We hosted Dr. Reddy’s Laboratories’ (DRL) in our ESG conference. The company was represented by Mr Parag Agarwal (CFO), Mr Thakur Pherwani (Head SHE & Sustainability) and Mr Amit Agarwal (Head – Investor Relations). The company has been able to show improvement on ESG front over past ten years and has set several targets for near to long term to improve it further.
Key takeaways from the meeting:
Dr Reddy’s adopted environmental commitment in FY10 with certain targets for FY20. It has been able to perform better than earlier target on specific water consumption, waste reduction and hazardous waste to landfills. However, it fell short of target on specific energy consumption, increase in share of renewable energy and water neutrality. Though, the company has been able to improve on all the above parameters over the years but couldn’t achieve target on few aspects.
The target for reducing specific energy consumption was 31% and company could achieve 22% reduction. The share of renewable energy increased by 8.8% vs target of 16.2% and attained 72% water neutrality vs target of 100%.
The company aligns with FTSE4GOOD, CDP, UN Global Compact, Dow Jones Sustainability Indices and Science based targets for ESG purpose and has received several awards at various summits and events.
The company’s focus has been on offering affordable & innovative medicines, environmental management, becoming an employer of choice, responsibility for product and caring for communities.
The company has set target of achieving 100% waste circularity including plastic (India) by the year 2023. Over medium term by 2025, it is looking for 50% renewable energy, 100% water neutrality and 100% waste circularity including plastic.
On social front, it has overall diversity of 18% among employees with 14.8% women in the management position.

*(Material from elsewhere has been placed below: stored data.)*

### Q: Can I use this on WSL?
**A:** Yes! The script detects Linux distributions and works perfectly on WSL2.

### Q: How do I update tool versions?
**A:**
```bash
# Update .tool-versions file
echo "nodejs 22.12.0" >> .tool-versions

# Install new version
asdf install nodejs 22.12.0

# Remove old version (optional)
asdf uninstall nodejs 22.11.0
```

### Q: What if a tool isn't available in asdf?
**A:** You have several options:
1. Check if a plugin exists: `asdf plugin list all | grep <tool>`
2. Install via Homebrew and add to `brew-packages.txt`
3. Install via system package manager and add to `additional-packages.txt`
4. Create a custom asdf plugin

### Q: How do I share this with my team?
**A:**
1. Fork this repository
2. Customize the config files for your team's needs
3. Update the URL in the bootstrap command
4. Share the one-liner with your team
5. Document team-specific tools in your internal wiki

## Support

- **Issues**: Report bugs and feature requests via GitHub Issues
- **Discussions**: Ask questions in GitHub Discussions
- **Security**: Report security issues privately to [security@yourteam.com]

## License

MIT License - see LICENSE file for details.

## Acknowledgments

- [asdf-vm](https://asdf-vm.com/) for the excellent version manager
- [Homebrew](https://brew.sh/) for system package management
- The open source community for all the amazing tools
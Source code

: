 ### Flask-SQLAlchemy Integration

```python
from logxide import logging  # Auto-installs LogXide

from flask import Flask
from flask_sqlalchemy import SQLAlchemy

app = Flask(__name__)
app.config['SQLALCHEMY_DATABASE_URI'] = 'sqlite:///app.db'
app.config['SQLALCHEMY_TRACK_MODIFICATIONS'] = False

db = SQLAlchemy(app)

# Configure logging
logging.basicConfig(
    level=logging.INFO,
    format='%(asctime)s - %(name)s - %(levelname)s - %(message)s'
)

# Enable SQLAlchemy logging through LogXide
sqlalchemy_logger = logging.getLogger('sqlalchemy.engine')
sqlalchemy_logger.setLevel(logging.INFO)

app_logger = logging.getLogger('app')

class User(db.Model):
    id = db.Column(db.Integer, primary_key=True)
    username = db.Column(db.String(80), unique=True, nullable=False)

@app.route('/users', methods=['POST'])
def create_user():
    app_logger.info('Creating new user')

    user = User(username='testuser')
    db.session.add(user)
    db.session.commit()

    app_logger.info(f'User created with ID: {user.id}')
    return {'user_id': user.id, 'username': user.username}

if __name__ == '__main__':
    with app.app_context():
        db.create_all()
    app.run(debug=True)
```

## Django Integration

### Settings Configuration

The focus remains on community contributions, health & wellbeing of employees and sustainable supply chain.
Transparency and integrity defines the governance at Dr Reddy’s and the key strengths are Board structure & effectiveness with 10 directors, 2 executive directors and 8 independent directors, ethics & compliance with no incidences of bribery & corruption, and risk management.
Valuations and risks: We remain positive on the stock considering the growth momentum in branded generics business (India & EMs) and new launches in US to continue supporting growth. DRL has launched Sputnik V vaccine in India which would provide significant upside to earnings in near term. We maintain ADD rating on the stock with a target price of Rs5,848/share based on 25xFY23E EPS, an additional Rs330/share for Revlimid and NPV of Rs144 for Sputnik V vaccine. Key downside risks: delay in launching new products, regulatory hurdles and currency volatility.